DATA FOR THIS TASK below:
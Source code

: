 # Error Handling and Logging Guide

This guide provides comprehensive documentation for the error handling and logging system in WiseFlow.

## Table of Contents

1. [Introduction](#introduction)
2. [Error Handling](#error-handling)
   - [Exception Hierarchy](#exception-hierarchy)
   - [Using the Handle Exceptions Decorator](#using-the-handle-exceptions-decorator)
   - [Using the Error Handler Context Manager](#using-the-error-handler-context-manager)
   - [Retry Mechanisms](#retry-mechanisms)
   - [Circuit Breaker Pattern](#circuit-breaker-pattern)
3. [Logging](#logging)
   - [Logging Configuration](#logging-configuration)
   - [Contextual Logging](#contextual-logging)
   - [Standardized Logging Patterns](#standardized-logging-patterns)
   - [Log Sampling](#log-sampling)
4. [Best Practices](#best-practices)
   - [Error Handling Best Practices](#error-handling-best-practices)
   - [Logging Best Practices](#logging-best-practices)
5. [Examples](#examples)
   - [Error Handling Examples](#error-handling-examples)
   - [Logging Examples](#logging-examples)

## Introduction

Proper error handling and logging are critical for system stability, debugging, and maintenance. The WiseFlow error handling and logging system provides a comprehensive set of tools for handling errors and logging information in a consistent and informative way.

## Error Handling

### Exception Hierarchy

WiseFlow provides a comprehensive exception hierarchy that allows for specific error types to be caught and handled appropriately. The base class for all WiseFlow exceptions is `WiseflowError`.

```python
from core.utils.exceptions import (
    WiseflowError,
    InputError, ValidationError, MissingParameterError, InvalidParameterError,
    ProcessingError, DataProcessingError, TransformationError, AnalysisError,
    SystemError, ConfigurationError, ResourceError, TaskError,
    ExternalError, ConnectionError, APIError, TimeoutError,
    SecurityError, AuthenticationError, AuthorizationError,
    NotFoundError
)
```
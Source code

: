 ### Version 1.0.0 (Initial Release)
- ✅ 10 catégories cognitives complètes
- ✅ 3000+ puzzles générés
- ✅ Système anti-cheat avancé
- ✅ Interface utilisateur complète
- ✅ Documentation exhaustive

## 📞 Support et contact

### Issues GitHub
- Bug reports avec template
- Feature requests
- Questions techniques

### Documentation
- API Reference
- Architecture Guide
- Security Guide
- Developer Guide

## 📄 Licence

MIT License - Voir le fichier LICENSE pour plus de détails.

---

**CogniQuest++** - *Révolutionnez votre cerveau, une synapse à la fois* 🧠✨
End of DATA FOR THIS TASK.
Line by line, retype all of the records exactly.

Source code

: # Error Handling and Logging Guide

This guide provides comprehensive documentation for the error handling and logging system in WiseFlow.

## Table of Contents

1. [Introduction](#introduction)
2. [Error Handling](#error-handling)
   - [Exception Hierarchy](#exception-hierarchy)
   - [Using the Handle Exceptions Decorator](#using-the-handle-exceptions-decorator)
   - [Using the Error Handler Context Manager](#using-the-error-handler-context-manager)
   - [Retry Mechanisms](#retry-mechanisms)
   - [Circuit Breaker Pattern](#circuit-breaker-pattern)
3. [Logging](#logging)
   - [Logging Configuration](#logging-configuration)
   - [Contextual Logging](#contextual-logging)
   - [Standardized Logging Patterns](#standardized-logging-patterns)
   - [Log Sampling](#log-sampling)
4. [Best Practices](#best-practices)
   - [Error Handling Best Practices](#error-handling-best-practices)
   - [Logging Best Practices](#logging-best-practices)
5. [Examples](#examples)
   - [Error Handling Examples](#error-handling-examples)
   - [Logging Examples](#logging-examples)

## Introduction

Proper error handling and logging are critical for system stability, debugging, and maintenance. The WiseFlow error handling and logging system provides a comprehensive set of tools for handling errors and logging information in a consistent and informative way.

## Error Handling

### Exception Hierarchy

WiseFlow provides a comprehensive exception hierarchy that allows for specific error types to be caught and handled appropriately. The base class for all WiseFlow exceptions is `WiseflowError`.

```python
from core.utils.exceptions import (
    WiseflowError,
    InputError, ValidationError, MissingParameterError, InvalidParameterError,
    ProcessingError, DataProcessingError, TransformationError, AnalysisError,
    SystemError, ConfigurationError, ResourceError, TaskError,
    ExternalError, ConnectionError, APIError, TimeoutError,
    SecurityError, AuthenticationError, AuthorizationError,
    NotFoundError
)
```
Source code

: ### Version 1.0.0 (Initial Release)
- ✅ 10 catégories cognitives complètes
- ✅ 3000+ puzzles générés
- ✅ Système anti-cheat avancé
- ✅ Interface utilisateur complète
- ✅ Documentation exhaustive

## 📞 Support et contact

### Issues GitHub
- Bug reports avec template
- Feature requests
- Questions techniques

### Documentation
- API Reference
- Architecture Guide
- Security Guide
- Developer Guide

## 📄 Licence

MIT License - Voir le fichier LICENSE pour plus de détails.

---

**CogniQuest++** - *Révolutionnez votre cerveau, une synapse à la fois* 🧠✨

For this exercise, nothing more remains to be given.